The study of immunology will enable the student to gain a broad foundation base and build upon that base for understanding the defense mechanisms of the human body. Such foundation will be germane either for advanced courses or for any student actively involved in the pharmaceutical sciences.
As a result of successfully completing this course, the student will be able to do the following:
A. Demonstrate a comprehensive and practical understanding of basic immunological principles involved in research and clinical/applied science.
B. Differentiate between innate and adaptive immunity.
C. Explain the mechanisms and differences between primary and secondary responses and their relevance to immunizations.
D. Identify the role of antigen presenting cells, lymphocytes, and phagocytic cells in immune responses.
E. Differentiate between humoral and cell mediated immunity.
F. Discuss current immunology news and issues.

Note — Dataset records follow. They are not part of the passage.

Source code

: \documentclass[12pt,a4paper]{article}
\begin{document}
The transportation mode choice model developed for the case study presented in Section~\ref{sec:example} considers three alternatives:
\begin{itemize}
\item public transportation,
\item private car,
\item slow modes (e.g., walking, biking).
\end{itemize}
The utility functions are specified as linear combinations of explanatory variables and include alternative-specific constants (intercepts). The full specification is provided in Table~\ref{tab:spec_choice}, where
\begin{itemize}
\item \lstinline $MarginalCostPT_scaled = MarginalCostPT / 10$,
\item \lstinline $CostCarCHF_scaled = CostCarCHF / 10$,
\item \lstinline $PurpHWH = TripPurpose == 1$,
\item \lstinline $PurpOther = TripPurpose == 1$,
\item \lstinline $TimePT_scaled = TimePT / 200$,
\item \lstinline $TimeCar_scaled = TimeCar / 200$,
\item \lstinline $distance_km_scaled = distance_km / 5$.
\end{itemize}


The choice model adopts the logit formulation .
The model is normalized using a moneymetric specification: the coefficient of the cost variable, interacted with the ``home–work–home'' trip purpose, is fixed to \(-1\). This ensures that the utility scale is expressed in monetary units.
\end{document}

The Immunology course is designed to provide a foundation in the basic concepts and terminology of immunology. It commences with the important components (cells, tissues, antibodies, immunoglobulins) involved in host defense against infectious agents. Introductory lectures serve to describe and differentiate between natural defense (innate) mechanisms and adaptive immunity mediated by functional B and T lymphocytes and their products. Subsequently, cellular interactions, especially the differentiation of helper T cell subsets and the production of relevant cytokines, will be described. This will include the mechanisms of T cell activation and regulation. Finally, clinical immunology will be discussed. Topics covered include: autoimmunity and autoimmune diseases; hypersensitivity reactions including atopic disorders and asthma; mechanisms of transplant rejection; and immunodeficiency disorders.